> WORK REQUEST
What lines of the data hold the string "Crowdsale"? Pull each one out.

===== PROVIDED RECORDS =====

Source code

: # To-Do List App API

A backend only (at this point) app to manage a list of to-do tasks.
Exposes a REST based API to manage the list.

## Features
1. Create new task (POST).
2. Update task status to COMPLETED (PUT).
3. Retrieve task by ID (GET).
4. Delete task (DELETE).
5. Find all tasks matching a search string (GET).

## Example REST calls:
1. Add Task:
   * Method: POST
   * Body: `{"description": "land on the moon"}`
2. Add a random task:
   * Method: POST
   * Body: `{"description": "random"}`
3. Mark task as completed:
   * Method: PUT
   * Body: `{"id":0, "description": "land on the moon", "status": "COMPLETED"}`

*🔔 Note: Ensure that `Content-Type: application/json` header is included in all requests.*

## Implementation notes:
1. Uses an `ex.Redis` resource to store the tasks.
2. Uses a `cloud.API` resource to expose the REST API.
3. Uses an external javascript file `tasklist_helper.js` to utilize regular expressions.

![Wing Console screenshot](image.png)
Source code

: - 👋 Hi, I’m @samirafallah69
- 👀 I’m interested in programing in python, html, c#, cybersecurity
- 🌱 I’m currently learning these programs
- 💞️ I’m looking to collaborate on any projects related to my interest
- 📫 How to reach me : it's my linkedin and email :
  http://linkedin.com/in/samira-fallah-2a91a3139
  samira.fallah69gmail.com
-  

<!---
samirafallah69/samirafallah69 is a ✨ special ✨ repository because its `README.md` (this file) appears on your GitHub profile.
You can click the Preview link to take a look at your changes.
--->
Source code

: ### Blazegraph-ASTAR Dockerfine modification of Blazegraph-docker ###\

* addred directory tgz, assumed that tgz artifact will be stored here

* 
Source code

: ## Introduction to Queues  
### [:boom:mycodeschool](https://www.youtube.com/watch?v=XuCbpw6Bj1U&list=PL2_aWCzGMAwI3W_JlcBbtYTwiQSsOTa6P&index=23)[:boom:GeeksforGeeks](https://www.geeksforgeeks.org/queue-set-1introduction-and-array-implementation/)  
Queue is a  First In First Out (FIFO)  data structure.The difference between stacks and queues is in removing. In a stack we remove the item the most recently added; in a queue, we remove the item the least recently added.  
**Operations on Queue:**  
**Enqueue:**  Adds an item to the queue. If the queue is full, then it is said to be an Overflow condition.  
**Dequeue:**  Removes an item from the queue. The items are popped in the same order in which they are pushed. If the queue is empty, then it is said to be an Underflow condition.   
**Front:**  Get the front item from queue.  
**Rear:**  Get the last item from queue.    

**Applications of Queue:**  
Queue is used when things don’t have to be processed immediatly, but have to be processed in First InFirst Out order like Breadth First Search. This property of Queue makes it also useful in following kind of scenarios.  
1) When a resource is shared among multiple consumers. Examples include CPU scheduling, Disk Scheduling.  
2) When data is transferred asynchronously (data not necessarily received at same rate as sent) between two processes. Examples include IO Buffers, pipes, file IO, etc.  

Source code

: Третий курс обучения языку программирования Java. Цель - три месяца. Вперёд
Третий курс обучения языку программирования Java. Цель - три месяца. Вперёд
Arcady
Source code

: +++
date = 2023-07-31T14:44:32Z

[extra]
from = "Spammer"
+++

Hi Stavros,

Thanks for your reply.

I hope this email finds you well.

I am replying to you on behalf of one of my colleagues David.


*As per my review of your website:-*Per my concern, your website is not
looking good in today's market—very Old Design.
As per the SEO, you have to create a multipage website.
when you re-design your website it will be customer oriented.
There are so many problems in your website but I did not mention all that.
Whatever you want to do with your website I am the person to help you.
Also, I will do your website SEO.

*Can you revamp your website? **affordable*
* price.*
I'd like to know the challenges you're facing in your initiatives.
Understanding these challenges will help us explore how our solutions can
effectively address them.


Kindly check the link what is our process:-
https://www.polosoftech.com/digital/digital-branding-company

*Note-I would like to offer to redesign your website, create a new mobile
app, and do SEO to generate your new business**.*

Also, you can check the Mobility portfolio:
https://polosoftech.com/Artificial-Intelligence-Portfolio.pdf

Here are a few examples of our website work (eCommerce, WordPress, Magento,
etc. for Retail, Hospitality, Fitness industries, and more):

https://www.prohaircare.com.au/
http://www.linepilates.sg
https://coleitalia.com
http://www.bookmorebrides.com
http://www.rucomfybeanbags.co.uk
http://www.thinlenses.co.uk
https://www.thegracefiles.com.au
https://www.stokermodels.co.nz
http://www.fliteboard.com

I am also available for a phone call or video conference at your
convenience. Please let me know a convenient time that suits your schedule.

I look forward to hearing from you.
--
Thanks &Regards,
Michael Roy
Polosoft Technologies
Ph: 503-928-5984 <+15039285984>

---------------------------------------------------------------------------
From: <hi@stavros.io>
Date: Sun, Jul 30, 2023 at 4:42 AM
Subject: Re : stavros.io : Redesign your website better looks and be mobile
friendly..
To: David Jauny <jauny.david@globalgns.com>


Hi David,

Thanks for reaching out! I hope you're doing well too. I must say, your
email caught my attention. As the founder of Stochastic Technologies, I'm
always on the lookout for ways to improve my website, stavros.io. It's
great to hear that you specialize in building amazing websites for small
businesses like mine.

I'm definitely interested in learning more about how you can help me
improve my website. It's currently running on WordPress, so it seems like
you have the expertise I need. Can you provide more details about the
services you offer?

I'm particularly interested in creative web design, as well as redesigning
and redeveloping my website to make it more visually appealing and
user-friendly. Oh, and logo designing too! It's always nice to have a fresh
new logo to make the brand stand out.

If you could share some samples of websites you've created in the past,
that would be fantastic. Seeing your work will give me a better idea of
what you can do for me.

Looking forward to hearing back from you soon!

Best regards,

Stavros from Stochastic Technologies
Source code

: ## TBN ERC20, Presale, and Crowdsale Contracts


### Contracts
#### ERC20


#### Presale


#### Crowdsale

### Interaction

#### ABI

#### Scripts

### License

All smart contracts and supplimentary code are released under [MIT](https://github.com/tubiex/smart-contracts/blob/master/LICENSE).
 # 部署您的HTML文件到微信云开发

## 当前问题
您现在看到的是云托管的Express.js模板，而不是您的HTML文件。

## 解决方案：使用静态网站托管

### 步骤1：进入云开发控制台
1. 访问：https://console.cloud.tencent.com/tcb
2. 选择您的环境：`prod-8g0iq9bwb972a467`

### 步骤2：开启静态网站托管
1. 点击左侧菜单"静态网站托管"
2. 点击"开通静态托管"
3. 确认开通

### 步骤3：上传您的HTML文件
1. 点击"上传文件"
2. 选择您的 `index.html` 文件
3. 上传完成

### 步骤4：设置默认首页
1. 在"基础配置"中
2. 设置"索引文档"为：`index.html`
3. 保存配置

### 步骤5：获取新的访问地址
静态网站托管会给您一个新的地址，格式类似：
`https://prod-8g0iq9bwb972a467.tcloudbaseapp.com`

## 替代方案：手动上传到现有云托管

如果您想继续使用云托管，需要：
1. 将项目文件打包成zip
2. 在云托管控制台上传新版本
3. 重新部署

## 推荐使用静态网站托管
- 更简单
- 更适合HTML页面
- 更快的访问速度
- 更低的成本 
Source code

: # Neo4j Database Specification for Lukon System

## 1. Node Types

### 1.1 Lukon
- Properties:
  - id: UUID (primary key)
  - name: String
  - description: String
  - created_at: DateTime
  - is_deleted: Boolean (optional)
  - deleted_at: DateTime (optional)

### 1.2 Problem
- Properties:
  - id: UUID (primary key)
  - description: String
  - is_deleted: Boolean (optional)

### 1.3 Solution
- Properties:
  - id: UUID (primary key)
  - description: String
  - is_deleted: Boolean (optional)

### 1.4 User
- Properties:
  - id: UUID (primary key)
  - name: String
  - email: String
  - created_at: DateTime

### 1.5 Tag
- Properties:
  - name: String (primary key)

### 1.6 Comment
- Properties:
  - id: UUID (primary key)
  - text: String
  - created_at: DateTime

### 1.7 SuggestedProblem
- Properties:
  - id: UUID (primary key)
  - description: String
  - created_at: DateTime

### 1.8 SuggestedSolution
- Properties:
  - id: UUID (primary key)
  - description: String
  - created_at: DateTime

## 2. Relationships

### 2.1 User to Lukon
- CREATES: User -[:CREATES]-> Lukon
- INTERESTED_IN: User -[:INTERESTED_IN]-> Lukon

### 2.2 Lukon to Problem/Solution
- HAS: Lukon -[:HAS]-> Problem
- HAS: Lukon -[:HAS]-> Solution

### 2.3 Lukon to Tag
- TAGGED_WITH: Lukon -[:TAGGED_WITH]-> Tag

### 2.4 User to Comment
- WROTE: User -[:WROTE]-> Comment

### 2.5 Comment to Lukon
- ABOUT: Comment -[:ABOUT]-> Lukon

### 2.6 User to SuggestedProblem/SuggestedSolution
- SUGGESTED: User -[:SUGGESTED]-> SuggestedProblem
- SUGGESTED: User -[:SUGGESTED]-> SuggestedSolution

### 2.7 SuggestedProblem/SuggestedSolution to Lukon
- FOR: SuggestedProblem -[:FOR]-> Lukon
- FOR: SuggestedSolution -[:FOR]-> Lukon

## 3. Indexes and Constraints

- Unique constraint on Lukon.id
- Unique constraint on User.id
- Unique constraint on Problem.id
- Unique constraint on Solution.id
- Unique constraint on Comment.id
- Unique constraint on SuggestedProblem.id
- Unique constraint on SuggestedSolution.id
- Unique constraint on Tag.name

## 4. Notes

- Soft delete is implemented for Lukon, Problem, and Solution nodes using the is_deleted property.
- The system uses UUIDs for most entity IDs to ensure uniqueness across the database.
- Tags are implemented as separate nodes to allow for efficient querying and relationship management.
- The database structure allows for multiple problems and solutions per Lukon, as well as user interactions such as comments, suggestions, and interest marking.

=====

> SOLVED EXERCISE
: ## TBN ERC20, Presale, and Crowdsale Contracts
#### Crowdsale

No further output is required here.